- Born: October 14, 1925 Detroit, Michigan, US
- Died: March 9, 1987 (aged 61) Harrisburg, North Carolina, US
- Height: 6 ft 2 in (188 cm)
- Weight: 211 lb (96 kg; 15 st 1 lb)
- Position: Defense
- Shot: Left
- Played for: Springfield Indians Syracuse Warriors Charlotte Checkers
- National team: United States
- Playing career: 1945–1963

= Gordon Tottle =

American ice hockey defenseman

Gordon Elwood Tottle (October 14, 1925 – March 9, 1987) was an American professional ice hockey player. As a defenseman, he played 456 games in the American Hockey League with the Springfield Indians. In 18 seasons of professional hockey, he was a first-team all-star in both the American Hockey League, and the Eastern Hockey League, and played for the United States men's national ice hockey team in the 1962 Ice Hockey World Championships.

==Early life==
Gordon Elwood Tottle was born in Detroit, Michigan, on October 14, 1925. He grew up in Woodstock, Ontario, Canada.

==Playing career==
Tottle began his professional hockey career with the Dallas Texans, and the Fort Worth Rangers, in the United States Hockey League.
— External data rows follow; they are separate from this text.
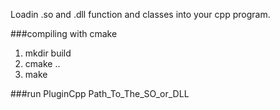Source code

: Loadin .so and .dll function and classes into your cpp program.

###compiling with cmake
1. mkdir build
2. cmake ..
3. make

###run
PluginCpp Path_To_The_SO_or_DLL

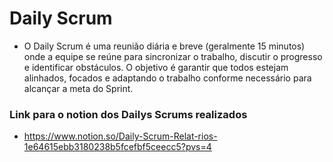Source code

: # Daily Scrum
- O Daily Scrum é uma reunião diária e breve (geralmente 15 minutos) onde a equipe se reúne para sincronizar o trabalho, discutir o progresso e identificar obstáculos. O objetivo é garantir que todos estejam alinhados, focados e adaptando o trabalho conforme necessário para alcançar a meta do Sprint. 
### Link para o notion dos Dailys Scrums realizados
- https://www.notion.so/Daily-Scrum-Relat-rios-1e64615ebb3180238b5fcefbf5ceecc5?pvs=4
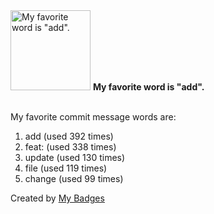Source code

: <img src="https://my-badges.github.io/my-badges/favorite-word.png" alt="My favorite word is &quot;add&quot;." title="My favorite word is &quot;add&quot;." width="128">
<strong>My favorite word is &quot;add&quot;.</strong>
<br><br>

My favorite commit message words are:

1. add (used 392 times)
2. feat: (used 338 times)
3. update (used 130 times)
4. file (used 119 times)
5. change (used 99 times)


Created by <a href="https://github.com/my-badges/my-badges">My Badges</a>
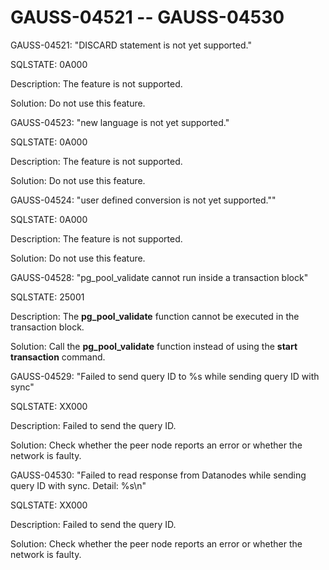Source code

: # GAUSS-04521 -- GAUSS-04530<a name="EN-US_TOPIC_0302073141"></a>

GAUSS-04521: "DISCARD statement is not yet supported."

SQLSTATE: 0A000

Description: The feature is not supported.

Solution: Do not use this feature.

GAUSS-04523: "new language is not yet supported."

SQLSTATE: 0A000

Description: The feature is not supported.

Solution: Do not use this feature.

GAUSS-04524: "user defined conversion is not yet supported.""

SQLSTATE: 0A000

Description: The feature is not supported.

Solution: Do not use this feature.

GAUSS-04528: "pg\_pool\_validate cannot run inside a transaction block"

SQLSTATE: 25001

Description: The  **pg\_pool\_validate**  function cannot be executed in the transaction block.

Solution: Call the  **pg\_pool\_validate**  function instead of using the  **start transaction**  command.

GAUSS-04529: "Failed to send query ID to %s while sending query ID with sync"

SQLSTATE: XX000

Description: Failed to send the query ID.

Solution: Check whether the peer node reports an error or whether the network is faulty.

GAUSS-04530: "Failed to read response from Datanodes while sending query ID with sync. Detail: %s\\n"

SQLSTATE: XX000

Description: Failed to send the query ID.

Solution: Check whether the peer node reports an error or whether the network is faulty.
He signed with the Springfield Indians, and wore uniform #5 for ten seasons. During the three seasons which the Indians played as the Syracuse Warriors, he led the team with 187 penalty minutes. He was named a first-team all-star in the 1954–55 AHL season, scoring six goals, and 31 points, his highest totals in the American Hockey League (AHL). After his ten seasons with the Indians/Warriors, he had played the eighth most games (433), in Springfield AHL history, and was inducted into Springfield Hockey Hall of Fame.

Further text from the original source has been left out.